Radical Reconfiguration of State-Citizen Relations in Ukraine

Dr. Oleksandra Tarkhanova
Center for Governance and Culture in Europe, University of St. Gallen
Funding: Swiss National Science Foundation – Ambizione Grant
Duration: 2024–2028
Team:
Dr. Olena Strelnyk (Institute of Sociology, the National Academy of Sciences of Ukraine)
Dr. Hanna Zaremba-Kosovych (Institute of Ethnology, National Academy of Sciences of Ukraine)
Taisia Vedunova (MA student, University of St. Gallen).
The project examines how state-citizen relations in Ukraine are being reconfigured under conditions of Russia’s full-scale invasion, mass displacement, and occupation. Using qualitative and ethnographic methods, it investigates how people enact, contest, and redefine citizenship in times of crisis.
Since the beginning of Russia’s full-scale invasion of Ukraine on February 24, 2022, the Ukrainian state has faced severe challenges to its sovereignty, territorial control, and its ability to maintain meaningful relationships with citizens. As state institutions struggled to assert control, provide services, fulfill citizens’ rights, and stay connected with displaced populations and those living under occupation, Ukrainian citizens responded in diverse and often extraordinary ways.

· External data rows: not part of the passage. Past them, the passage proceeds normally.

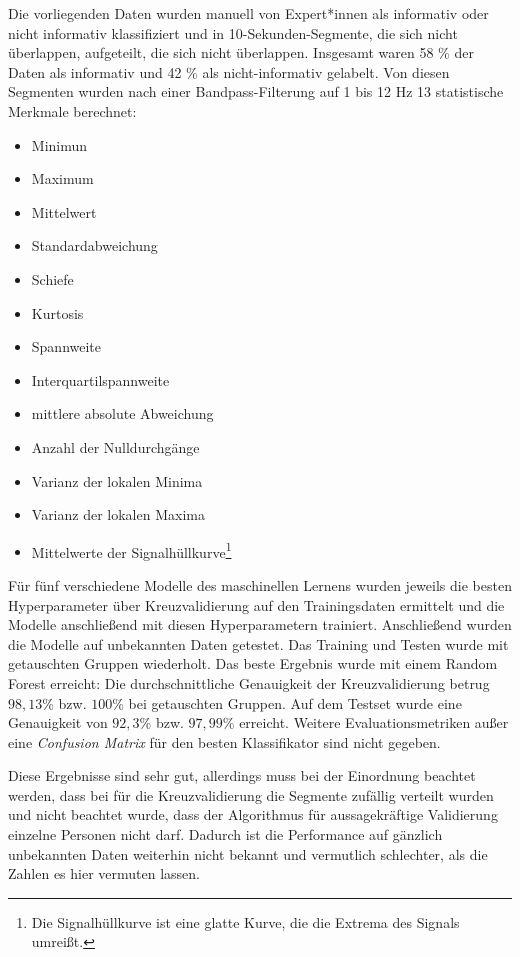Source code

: 	Die vorliegenden Daten wurden manuell von Expert*innen als informativ oder nicht informativ klassifiziert und in 10-Sekunden-Segmente, die sich nicht überlappen, aufgeteilt, die sich nicht überlappen. Insgesamt waren 58 \% der Daten als informativ und 42 \% als nicht-informativ gelabelt. Von diesen Segmenten wurden nach einer Bandpass-Filterung auf 1 bis 12 Hz 13 statistische Merkmale berechnet:
	\begin{itemize}
		\item Minimun
		\item Maximum
		\item Mittelwert
		\item Standardabweichung
		\item Schiefe
		\item Kurtosis
		\item Spannweite
		\item Interquartilspannweite
		\item mittlere absolute Abweichung
		\item Anzahl der Nulldurchgänge
		\item Varianz der lokalen Minima
		\item Varianz der lokalen Maxima
		\item Mittelwerte der Signalhüllkurve\footnote{Die Signalhüllkurve ist eine glatte Kurve, die die Extrema des Signals umreißt.}
	\end{itemize}
	
	Für fünf verschiedene Modelle des maschinellen Lernens wurden jeweils die besten Hyperparameter über Kreuzvalidierung auf den Trainingsdaten ermittelt und die Modelle anschließend mit diesen Hyperparametern trainiert. Anschließend wurden die Modelle auf unbekannten Daten getestet. Das Training und Testen wurde mit getauschten Gruppen wiederholt. Das beste Ergebnis wurde mit einem Random Forest erreicht: Die durchschnittliche Genauigkeit der Kreuzvalidierung betrug $98,13 \% $ bzw. $100 \%$ bei getauschten Gruppen. Auf dem Testset wurde eine Genauigkeit von $92,3 \%$ bzw. $97,99 \%$ erreicht. Weitere Evaluationsmetriken außer eine \textit{Confusion Matrix} für den besten Klassifikator sind nicht gegeben.
	
	Diese Ergebnisse sind sehr gut, allerdings muss bei der Einordnung beachtet werden, dass bei für die Kreuzvalidierung die Segmente zufällig verteilt wurden und nicht beachtet wurde, dass der Algorithmus für aussagekräftige Validierung einzelne Personen nicht darf. Dadurch ist die Performance auf gänzlich unbekannten Daten weiterhin nicht bekannt und vermutlich schlechter, als die Zahlen es hier vermuten lassen.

This project explores how citizenship is being fundamentally reconfigured under such conditions of crisis. It focuses on three key encounters between the state and citizens: internally displaced persons, citizens who lived under occupation, and civic volunteers. Using qualitative methods - including in-depth interviews and ethnographic fieldwork - the research examines how individuals practice, negotiate, and contest citizenship during a sovereignty crisis. By drawing on critical citizenship studies, the project reveals how, even amid war, displacement, and institutional disruption, citizenship becomes a space of resilience, creativity, and political agency.